O kiviaq, natural da Gronelândia, é feito com 300 a 500 tordas-anãs inteiras na carcaça oca de uma foca, que depois é enterrada durante três meses.
Se considera que comer caracóis é o exemplo mais bizarro de experiência gastronómica, então não sabe o que lhe espera. O mundo está repleto de uma variedade de iguarias idealizadas apenas para aqueles com estômago forte.
O balut, por exemplo, é um ovo de pato fertilizado que é cozido e comido nas Filipinas. O casu marzu é um queijo tradicional da Sardenha que contém larvas vivas. hákarl é carne de tubarão fermentada, que é um prato tradicional da Islândia. O shirako são os sacos de esperma de peixes machos, muitas vezes servidos crus como sushi no Japão.
A lista continua. Há, no entanto, um pitéu típico da Gronelândia que ganha pela sua bizarria e pela forma como é confecionado.
O kiviaq é um prato icónico de inverno na Gronelândia. É um prato feito com 300 a 500 aves inteiras — incluindo bicos e penas — na carcaça oca de uma foca. O máximo de ar possível é removido da foca, antes de ser costurada e selada com gordura do animal, que repele as moscas.
O resultado é enterrado debaixo de pedras durante três meses para que possa fermentar. Depois de desenterrado e aberto, esfolam-se e comem-se os pássaros. Aliás, não pássaros quaisquer. São tordas-anãs, aves naturais das regiões árticas que, em raras situações, até chegam a Portugal.

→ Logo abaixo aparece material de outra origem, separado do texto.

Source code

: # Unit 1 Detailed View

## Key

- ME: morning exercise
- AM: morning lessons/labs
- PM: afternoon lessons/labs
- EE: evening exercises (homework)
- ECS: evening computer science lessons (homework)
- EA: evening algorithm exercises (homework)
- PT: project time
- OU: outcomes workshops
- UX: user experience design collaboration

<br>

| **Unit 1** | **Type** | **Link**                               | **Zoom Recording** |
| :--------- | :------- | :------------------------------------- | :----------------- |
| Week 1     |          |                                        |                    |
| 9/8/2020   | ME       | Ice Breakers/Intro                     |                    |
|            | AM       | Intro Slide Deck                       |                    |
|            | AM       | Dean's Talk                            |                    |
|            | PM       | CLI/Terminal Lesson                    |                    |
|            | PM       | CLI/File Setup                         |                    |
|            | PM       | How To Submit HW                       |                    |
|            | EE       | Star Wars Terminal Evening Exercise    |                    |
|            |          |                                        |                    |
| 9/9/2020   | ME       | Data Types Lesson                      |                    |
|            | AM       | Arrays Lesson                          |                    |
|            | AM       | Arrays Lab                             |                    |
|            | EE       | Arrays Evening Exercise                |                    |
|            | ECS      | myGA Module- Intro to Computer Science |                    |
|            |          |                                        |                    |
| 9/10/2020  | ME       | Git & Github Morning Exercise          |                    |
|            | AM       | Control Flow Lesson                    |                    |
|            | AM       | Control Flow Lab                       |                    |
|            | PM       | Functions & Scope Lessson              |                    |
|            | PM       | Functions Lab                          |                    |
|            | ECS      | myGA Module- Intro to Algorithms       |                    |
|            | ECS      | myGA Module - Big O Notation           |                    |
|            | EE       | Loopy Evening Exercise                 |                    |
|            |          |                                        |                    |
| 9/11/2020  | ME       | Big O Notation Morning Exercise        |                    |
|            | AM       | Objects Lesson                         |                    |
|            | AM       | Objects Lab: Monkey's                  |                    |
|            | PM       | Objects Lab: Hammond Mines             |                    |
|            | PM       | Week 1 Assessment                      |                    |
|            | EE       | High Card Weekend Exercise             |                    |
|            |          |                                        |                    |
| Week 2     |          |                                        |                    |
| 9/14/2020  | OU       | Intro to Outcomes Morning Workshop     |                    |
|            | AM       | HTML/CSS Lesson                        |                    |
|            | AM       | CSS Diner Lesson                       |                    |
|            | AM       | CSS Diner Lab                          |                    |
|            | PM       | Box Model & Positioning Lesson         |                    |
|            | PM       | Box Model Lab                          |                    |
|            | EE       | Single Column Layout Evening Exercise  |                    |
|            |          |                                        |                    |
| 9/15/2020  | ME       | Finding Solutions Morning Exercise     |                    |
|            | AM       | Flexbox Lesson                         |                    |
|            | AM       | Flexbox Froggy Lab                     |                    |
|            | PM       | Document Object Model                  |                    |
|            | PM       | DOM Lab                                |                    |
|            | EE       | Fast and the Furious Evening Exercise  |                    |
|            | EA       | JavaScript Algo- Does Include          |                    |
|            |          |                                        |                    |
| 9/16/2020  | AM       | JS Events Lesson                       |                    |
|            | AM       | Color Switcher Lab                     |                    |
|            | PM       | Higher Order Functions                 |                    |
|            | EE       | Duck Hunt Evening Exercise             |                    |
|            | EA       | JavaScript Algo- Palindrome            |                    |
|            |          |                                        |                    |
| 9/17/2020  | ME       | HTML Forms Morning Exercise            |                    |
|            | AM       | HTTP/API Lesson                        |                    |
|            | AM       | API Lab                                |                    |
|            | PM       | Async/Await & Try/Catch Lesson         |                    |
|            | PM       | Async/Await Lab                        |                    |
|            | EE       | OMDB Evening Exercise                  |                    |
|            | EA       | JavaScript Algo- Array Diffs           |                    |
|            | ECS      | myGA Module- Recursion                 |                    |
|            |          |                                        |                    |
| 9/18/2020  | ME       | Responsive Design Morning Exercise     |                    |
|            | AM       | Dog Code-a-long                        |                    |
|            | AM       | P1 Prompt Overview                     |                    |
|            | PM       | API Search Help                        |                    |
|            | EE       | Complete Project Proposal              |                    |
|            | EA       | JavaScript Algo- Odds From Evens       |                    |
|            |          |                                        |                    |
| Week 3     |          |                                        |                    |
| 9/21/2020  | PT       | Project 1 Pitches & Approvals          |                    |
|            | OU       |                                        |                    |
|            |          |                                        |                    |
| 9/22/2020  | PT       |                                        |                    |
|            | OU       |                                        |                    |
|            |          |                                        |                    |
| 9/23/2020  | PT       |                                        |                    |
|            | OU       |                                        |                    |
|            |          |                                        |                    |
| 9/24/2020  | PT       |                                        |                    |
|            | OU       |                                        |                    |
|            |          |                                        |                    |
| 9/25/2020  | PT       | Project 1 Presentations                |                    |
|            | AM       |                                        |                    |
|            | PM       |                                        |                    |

As imagens que se seguem podem ferir a suscetibilidade dos leitores mais sensíveis:
É uma iguaria muito comida em casamentos e aniversários. É um deleite para muitos dos cerca de 56 mil habitantes da enorme ilha que é um território autónomo dinamarquês.
O kiviaq é particularmente popular entre os Inughuit, uma cultura inuíte distinta nativa da região. “Kiviaq é um prato especial para os Inuguhit”, admite Hivshu, um guardião da cultura Inuguhit, em declarações ao Atlas Obscura.
No entanto, fora da Gronelândia, o kiviaq é repudiado. Entrou na lista dos alimentos “mais estranhos” e há até quem sugira que é perigoso para a saúde. Uma teoria sugere que a iguaria pode ter matado o famoso explorador inuíte-dinamarquês Knud Rasmussen, em 1933.
“Eles não sabem nada sobre o nosso estilo de vida, a nossa maneira de fazer comida”, diz Hivshu. “Passamos o conhecimento de como fermentar a carne por milhares de anos. Estamos cientes do perigo de fazer da forma errada… Aprendemos a fazer da maneira certa”.
Curiosa ainda é a forma como os locais apanham as tordas-anãs. Durante alguns meses por ano, cerca de 80% da população global — entre 30 e 60 milhões de casais — desde às costas rochosas da Gronelândia. Para as apanhar, são montadas umas redes, feitas de barbatanas, tendões ou pele de foca, suspensas por hastes com aproximadamente três metros de comprimento.
Os mais habilidosos conseguem apanhar várias tordas-anãs em apenas uma tentativa. Em dez horas, estima-se que possam apanhar até 1.000 pássaros. Não admira que se torne fácil fazer kiviaq com 300 a 500 aves.